#### [TASK]
Everything below from the line with "Elias de Paula" to the last line, both included, is to be written out exactly, with nothing added.

* * *

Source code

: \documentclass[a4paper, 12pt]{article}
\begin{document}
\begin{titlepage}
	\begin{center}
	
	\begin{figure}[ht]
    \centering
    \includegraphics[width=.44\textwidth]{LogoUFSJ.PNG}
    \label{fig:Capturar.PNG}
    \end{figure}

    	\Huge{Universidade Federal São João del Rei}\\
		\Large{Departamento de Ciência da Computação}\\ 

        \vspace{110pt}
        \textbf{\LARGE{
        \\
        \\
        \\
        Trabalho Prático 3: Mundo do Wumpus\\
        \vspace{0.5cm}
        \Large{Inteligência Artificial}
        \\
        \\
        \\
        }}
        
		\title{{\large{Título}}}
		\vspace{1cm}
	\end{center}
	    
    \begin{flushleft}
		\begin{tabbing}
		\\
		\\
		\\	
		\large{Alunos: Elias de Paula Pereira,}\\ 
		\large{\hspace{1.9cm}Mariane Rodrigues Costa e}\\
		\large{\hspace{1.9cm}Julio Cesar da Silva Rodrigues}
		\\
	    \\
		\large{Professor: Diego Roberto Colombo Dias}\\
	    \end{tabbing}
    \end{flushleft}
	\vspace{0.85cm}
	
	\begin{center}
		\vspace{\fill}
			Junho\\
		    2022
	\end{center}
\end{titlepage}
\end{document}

* * *

#### [OUTPUT OF THE EXERCISE]
		\large{Alunos: Elias de Paula Pereira,}\\ 
		\large{\hspace{1.9cm}Mariane Rodrigues Costa e}\\
		\large{\hspace{1.9cm}Julio Cesar da Silva Rodrigues}
		\\
	    \\
		\large{Professor: Diego Roberto Colombo Dias}\\
	    \end{tabbing}
    \end{flushleft}
	\vspace{0.85cm}
	
	\begin{center}
		\vspace{\fill}
			Junho\\
		    2022
	\end{center}
\end{titlepage}
\end{document}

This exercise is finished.